(Exercise brief): The records below are to be transcribed exactly as they appear.

Data entries
---------------

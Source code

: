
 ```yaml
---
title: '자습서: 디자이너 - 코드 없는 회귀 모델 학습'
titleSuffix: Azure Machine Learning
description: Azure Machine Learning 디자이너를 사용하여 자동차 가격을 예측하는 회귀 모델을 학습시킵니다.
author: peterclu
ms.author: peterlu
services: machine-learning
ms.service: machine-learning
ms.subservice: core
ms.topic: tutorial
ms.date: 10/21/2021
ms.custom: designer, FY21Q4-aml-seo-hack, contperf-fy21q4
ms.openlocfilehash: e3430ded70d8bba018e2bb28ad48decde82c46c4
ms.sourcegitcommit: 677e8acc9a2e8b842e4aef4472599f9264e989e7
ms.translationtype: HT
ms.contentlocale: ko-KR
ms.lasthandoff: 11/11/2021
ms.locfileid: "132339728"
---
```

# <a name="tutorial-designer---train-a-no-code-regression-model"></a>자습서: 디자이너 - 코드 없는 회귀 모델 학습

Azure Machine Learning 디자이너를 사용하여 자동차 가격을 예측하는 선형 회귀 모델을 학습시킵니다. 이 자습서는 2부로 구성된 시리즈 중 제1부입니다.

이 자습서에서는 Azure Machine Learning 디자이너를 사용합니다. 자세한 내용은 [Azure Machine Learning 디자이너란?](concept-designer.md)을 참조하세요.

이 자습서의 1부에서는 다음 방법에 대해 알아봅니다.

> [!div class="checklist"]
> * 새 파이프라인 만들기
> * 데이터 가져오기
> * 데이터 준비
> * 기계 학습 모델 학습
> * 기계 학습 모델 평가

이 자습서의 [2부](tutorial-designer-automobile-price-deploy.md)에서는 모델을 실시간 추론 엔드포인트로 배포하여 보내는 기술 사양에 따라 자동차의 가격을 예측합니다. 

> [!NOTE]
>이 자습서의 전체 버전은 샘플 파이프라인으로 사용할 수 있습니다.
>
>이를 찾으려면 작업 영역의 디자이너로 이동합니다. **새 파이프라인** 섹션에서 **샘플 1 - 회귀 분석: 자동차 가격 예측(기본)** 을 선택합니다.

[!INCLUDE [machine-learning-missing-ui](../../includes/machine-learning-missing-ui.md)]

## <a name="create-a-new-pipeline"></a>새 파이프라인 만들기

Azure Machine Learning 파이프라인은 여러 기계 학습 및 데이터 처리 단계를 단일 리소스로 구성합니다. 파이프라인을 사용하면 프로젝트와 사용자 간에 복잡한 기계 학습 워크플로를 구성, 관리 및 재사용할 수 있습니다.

---------------

(Written solution):
Source code

:
 ```yaml
---
title: '자습서: 디자이너 - 코드 없는 회귀 모델 학습'
titleSuffix: Azure Machine Learning
description: Azure Machine Learning 디자이너를 사용하여 자동차 가격을 예측하는 회귀 모델을 학습시킵니다.
author: peterclu
ms.author: peterlu
services: machine-learning
ms.service: machine-learning
ms.subservice: core
ms.topic: tutorial
ms.date: 10/21/2021
ms.custom: designer, FY21Q4-aml-seo-hack, contperf-fy21q4
ms.openlocfilehash: e3430ded70d8bba018e2bb28ad48decde82c46c4
ms.sourcegitcommit: 677e8acc9a2e8b842e4aef4472599f9264e989e7
ms.translationtype: HT
ms.contentlocale: ko-KR
ms.lasthandoff: 11/11/2021
ms.locfileid: "132339728"
---
```

# <a name="tutorial-designer---train-a-no-code-regression-model"></a>자습서: 디자이너 - 코드 없는 회귀 모델 학습

Azure Machine Learning 디자이너를 사용하여 자동차 가격을 예측하는 선형 회귀 모델을 학습시킵니다. 이 자습서는 2부로 구성된 시리즈 중 제1부입니다.

이 자습서에서는 Azure Machine Learning 디자이너를 사용합니다. 자세한 내용은 [Azure Machine Learning 디자이너란?](concept-designer.md)을 참조하세요.

이 자습서의 1부에서는 다음 방법에 대해 알아봅니다.

> [!div class="checklist"]
> * 새 파이프라인 만들기
> * 데이터 가져오기
> * 데이터 준비
> * 기계 학습 모델 학습
> * 기계 학습 모델 평가

이 자습서의 [2부](tutorial-designer-automobile-price-deploy.md)에서는 모델을 실시간 추론 엔드포인트로 배포하여 보내는 기술 사양에 따라 자동차의 가격을 예측합니다. 

> [!NOTE]
>이 자습서의 전체 버전은 샘플 파이프라인으로 사용할 수 있습니다.
>
>이를 찾으려면 작업 영역의 디자이너로 이동합니다. **새 파이프라인** 섹션에서 **샘플 1 - 회귀 분석: 자동차 가격 예측(기본)** 을 선택합니다.

[!INCLUDE [machine-learning-missing-ui](../../includes/machine-learning-missing-ui.md)]

## <a name="create-a-new-pipeline"></a>새 파이프라인 만들기

Azure Machine Learning 파이프라인은 여러 기계 학습 및 데이터 처리 단계를 단일 리소스로 구성합니다. 파이프라인을 사용하면 프로젝트와 사용자 간에 복잡한 기계 학습 워크플로를 구성, 관리 및 재사용할 수 있습니다.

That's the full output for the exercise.